> _WORK ORDER_: Print each line exactly, beginning with the one where "Neste capítulo são" appears and ending at the last line below.
SUPPLIED DATA below:
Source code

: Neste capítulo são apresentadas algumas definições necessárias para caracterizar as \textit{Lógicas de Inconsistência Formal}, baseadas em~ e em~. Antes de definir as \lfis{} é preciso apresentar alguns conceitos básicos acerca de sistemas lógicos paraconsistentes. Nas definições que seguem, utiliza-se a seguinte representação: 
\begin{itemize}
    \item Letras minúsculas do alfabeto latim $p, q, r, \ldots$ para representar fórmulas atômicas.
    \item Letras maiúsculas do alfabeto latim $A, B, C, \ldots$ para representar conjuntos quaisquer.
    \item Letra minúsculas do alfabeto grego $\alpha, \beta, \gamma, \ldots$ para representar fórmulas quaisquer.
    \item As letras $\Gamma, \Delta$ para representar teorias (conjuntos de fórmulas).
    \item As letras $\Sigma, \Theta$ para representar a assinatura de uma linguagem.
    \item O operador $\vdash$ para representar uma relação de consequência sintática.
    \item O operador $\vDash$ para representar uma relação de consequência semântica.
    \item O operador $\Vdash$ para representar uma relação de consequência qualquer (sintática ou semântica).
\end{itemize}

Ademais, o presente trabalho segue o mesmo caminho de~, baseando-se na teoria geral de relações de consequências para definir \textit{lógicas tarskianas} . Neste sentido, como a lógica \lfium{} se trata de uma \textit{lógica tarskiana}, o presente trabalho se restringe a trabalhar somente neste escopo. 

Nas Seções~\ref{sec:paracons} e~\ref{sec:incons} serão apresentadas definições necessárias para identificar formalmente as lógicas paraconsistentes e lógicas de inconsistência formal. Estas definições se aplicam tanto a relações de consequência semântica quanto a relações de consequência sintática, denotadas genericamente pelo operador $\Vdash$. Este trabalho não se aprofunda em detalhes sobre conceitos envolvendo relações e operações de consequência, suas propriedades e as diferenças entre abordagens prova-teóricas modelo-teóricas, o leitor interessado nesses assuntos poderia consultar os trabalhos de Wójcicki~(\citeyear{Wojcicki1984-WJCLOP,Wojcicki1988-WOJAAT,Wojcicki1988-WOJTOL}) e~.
End of SUPPLIED DATA.
> _EXPECTED OUTPUT_:
: Neste capítulo são apresentadas algumas definições necessárias para caracterizar as \textit{Lógicas de Inconsistência Formal}, baseadas em~ e em~. Antes de definir as \lfis{} é preciso apresentar alguns conceitos básicos acerca de sistemas lógicos paraconsistentes. Nas definições que seguem, utiliza-se a seguinte representação: 
\begin{itemize}
    \item Letras minúsculas do alfabeto latim $p, q, r, \ldots$ para representar fórmulas atômicas.
    \item Letras maiúsculas do alfabeto latim $A, B, C, \ldots$ para representar conjuntos quaisquer.
    \item Letra minúsculas do alfabeto grego $\alpha, \beta, \gamma, \ldots$ para representar fórmulas quaisquer.
    \item As letras $\Gamma, \Delta$ para representar teorias (conjuntos de fórmulas).
    \item As letras $\Sigma, \Theta$ para representar a assinatura de uma linguagem.
    \item O operador $\vdash$ para representar uma relação de consequência sintática.
    \item O operador $\vDash$ para representar uma relação de consequência semântica.
    \item O operador $\Vdash$ para representar uma relação de consequência qualquer (sintática ou semântica).
\end{itemize}

Ademais, o presente trabalho segue o mesmo caminho de~, baseando-se na teoria geral de relações de consequências para definir \textit{lógicas tarskianas} . Neste sentido, como a lógica \lfium{} se trata de uma \textit{lógica tarskiana}, o presente trabalho se restringe a trabalhar somente neste escopo. 

Nas Seções~\ref{sec:paracons} e~\ref{sec:incons} serão apresentadas definições necessárias para identificar formalmente as lógicas paraconsistentes e lógicas de inconsistência formal. Estas definições se aplicam tanto a relações de consequência semântica quanto a relações de consequência sintática, denotadas genericamente pelo operador $\Vdash$. Este trabalho não se aprofunda em detalhes sobre conceitos envolvendo relações e operações de consequência, suas propriedades e as diferenças entre abordagens prova-teóricas modelo-teóricas, o leitor interessado nesses assuntos poderia consultar os trabalhos de Wójcicki~(\citeyear{Wojcicki1984-WJCLOP,Wojcicki1988-WOJAAT,Wojcicki1988-WOJTOL}) e~.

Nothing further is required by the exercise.